Exercise description:
Each line of the records below that holds "generowania" should be returned.

[Source texts of formatted documents]
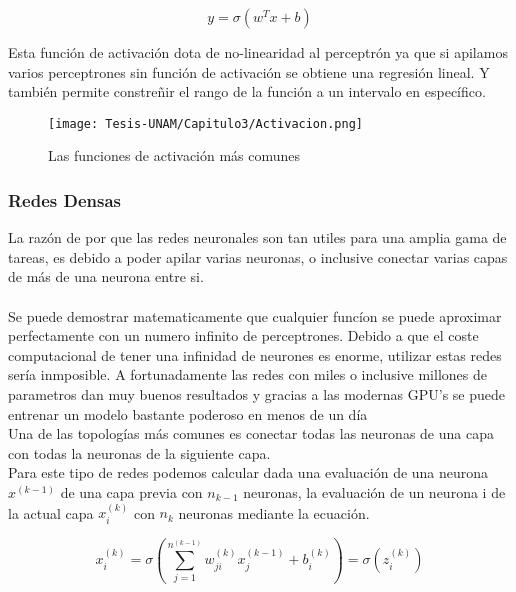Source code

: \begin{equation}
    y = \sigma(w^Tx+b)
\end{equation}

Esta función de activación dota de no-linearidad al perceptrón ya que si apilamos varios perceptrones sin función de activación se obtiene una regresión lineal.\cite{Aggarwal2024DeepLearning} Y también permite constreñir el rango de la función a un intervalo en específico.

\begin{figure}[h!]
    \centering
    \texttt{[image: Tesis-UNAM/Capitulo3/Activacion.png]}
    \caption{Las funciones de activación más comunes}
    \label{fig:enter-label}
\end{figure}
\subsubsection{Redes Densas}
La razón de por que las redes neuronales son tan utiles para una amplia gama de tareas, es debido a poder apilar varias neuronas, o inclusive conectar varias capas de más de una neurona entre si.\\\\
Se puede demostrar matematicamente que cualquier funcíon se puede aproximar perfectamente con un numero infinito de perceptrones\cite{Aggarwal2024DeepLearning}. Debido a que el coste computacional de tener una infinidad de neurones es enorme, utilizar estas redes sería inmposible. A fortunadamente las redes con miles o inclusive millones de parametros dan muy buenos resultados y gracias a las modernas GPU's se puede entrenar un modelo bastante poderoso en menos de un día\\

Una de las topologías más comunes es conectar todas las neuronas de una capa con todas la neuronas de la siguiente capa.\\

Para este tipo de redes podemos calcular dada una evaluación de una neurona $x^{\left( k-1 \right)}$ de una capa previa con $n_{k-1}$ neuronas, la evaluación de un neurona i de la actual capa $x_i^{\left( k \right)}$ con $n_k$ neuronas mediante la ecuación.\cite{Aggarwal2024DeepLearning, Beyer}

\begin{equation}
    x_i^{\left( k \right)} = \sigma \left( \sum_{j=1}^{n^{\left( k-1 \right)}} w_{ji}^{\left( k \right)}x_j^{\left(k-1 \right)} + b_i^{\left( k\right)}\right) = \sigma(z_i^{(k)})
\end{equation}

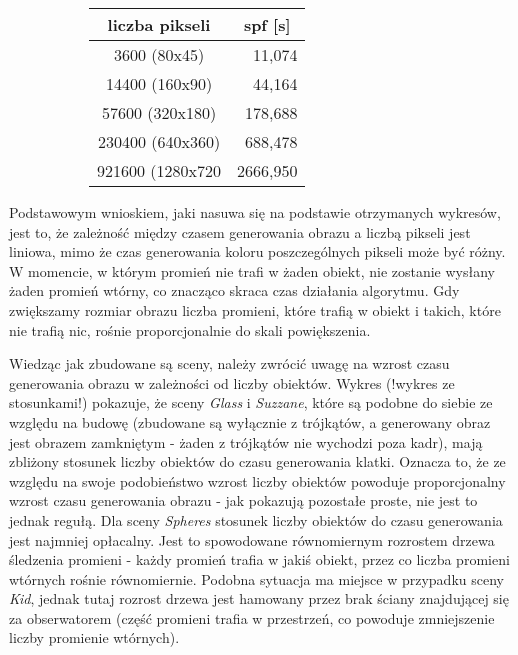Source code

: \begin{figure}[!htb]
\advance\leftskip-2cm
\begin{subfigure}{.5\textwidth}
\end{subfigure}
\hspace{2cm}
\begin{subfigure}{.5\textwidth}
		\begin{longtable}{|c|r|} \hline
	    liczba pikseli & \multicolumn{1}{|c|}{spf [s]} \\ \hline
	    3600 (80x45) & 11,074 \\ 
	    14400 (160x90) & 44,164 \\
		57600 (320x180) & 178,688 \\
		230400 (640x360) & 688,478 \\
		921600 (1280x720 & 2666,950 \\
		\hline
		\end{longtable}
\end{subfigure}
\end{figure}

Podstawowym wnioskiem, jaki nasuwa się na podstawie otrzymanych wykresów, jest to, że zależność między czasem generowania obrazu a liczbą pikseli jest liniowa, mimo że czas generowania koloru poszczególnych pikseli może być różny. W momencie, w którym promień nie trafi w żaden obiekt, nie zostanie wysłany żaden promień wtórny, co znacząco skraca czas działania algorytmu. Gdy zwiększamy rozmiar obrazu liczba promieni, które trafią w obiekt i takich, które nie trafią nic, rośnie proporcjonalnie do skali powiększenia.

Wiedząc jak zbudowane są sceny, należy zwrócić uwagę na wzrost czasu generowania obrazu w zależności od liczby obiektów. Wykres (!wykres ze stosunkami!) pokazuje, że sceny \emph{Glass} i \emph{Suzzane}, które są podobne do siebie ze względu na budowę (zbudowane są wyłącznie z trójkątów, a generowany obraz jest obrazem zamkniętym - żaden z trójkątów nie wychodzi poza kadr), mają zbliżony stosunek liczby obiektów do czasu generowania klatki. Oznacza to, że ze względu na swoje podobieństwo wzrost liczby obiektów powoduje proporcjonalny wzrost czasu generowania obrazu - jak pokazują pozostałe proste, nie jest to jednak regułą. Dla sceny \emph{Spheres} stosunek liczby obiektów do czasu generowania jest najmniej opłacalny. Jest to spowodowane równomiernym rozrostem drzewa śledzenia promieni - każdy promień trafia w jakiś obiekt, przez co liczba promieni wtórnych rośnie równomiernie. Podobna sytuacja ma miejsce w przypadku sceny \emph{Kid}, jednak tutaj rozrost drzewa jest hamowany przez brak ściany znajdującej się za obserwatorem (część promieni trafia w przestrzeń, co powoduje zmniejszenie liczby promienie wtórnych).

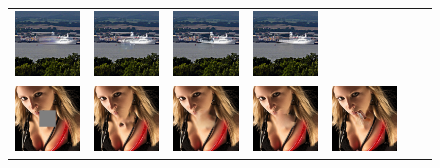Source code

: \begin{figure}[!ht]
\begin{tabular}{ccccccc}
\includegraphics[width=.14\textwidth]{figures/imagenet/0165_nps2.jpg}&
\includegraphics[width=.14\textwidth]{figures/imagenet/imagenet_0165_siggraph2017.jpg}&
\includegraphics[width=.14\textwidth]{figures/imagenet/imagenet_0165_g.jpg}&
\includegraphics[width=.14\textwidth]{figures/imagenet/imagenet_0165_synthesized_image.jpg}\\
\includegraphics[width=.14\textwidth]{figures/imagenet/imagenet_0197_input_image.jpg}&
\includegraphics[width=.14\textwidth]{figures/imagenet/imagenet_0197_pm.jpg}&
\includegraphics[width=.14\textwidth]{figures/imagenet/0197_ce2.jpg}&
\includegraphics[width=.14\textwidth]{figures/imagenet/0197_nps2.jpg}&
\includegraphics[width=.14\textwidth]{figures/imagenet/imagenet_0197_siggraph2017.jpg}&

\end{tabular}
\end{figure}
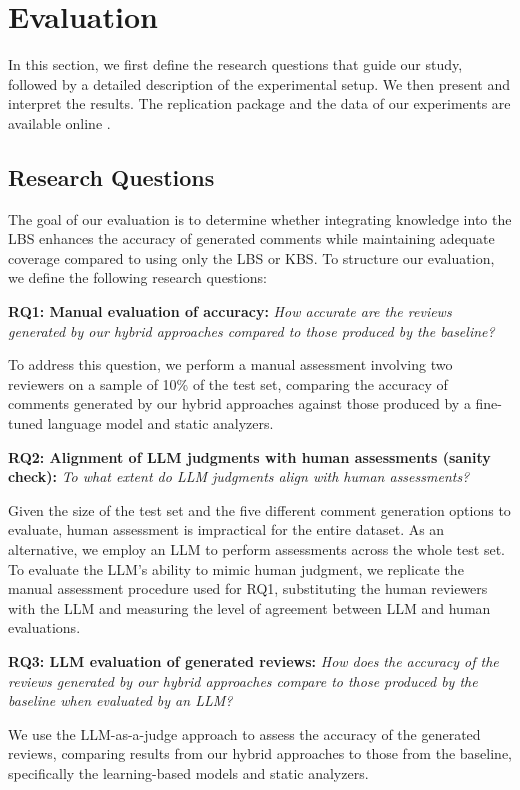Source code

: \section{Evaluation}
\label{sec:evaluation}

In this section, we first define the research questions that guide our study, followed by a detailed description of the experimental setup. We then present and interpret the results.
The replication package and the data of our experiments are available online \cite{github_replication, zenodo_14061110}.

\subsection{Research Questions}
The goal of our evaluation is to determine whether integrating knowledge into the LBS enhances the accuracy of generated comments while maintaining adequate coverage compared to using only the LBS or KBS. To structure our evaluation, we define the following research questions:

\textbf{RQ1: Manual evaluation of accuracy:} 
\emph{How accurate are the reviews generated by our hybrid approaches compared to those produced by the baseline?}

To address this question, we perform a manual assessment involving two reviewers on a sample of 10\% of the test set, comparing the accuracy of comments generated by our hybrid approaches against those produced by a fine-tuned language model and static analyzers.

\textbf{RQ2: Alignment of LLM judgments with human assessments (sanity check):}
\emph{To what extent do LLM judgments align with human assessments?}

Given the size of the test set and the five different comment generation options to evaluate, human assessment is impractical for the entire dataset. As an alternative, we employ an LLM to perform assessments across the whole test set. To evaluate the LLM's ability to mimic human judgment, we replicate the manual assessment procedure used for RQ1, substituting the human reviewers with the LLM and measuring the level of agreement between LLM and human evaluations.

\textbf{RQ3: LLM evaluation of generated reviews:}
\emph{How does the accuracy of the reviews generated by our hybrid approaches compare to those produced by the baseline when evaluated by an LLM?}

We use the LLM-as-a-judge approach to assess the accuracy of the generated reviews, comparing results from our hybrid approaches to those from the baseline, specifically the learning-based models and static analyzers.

Finished exercise:
Podstawowym wnioskiem, jaki nasuwa się na podstawie otrzymanych wykresów, jest to, że zależność między czasem generowania obrazu a liczbą pikseli jest liniowa, mimo że czas generowania koloru poszczególnych pikseli może być różny. W momencie, w którym promień nie trafi w żaden obiekt, nie zostanie wysłany żaden promień wtórny, co znacząco skraca czas działania algorytmu. Gdy zwiększamy rozmiar obrazu liczba promieni, które trafią w obiekt i takich, które nie trafią nic, rośnie proporcjonalnie do skali powiększenia.
Wiedząc jak zbudowane są sceny, należy zwrócić uwagę na wzrost czasu generowania obrazu w zależności od liczby obiektów. Wykres (!wykres ze stosunkami!) pokazuje, że sceny \emph{Glass} i \emph{Suzzane}, które są podobne do siebie ze względu na budowę (zbudowane są wyłącznie z trójkątów, a generowany obraz jest obrazem zamkniętym - żaden z trójkątów nie wychodzi poza kadr), mają zbliżony stosunek liczby obiektów do czasu generowania klatki. Oznacza to, że ze względu na swoje podobieństwo wzrost liczby obiektów powoduje proporcjonalny wzrost czasu generowania obrazu - jak pokazują pozostałe proste, nie jest to jednak regułą. Dla sceny \emph{Spheres} stosunek liczby obiektów do czasu generowania jest najmniej opłacalny. Jest to spowodowane równomiernym rozrostem drzewa śledzenia promieni - każdy promień trafia w jakiś obiekt, przez co liczba promieni wtórnych rośnie równomiernie. Podobna sytuacja ma miejsce w przypadku sceny \emph{Kid}, jednak tutaj rozrost drzewa jest hamowany przez brak ściany znajdującej się za obserwatorem (część promieni trafia w przestrzeń, co powoduje zmniejszenie liczby promienie wtórnych).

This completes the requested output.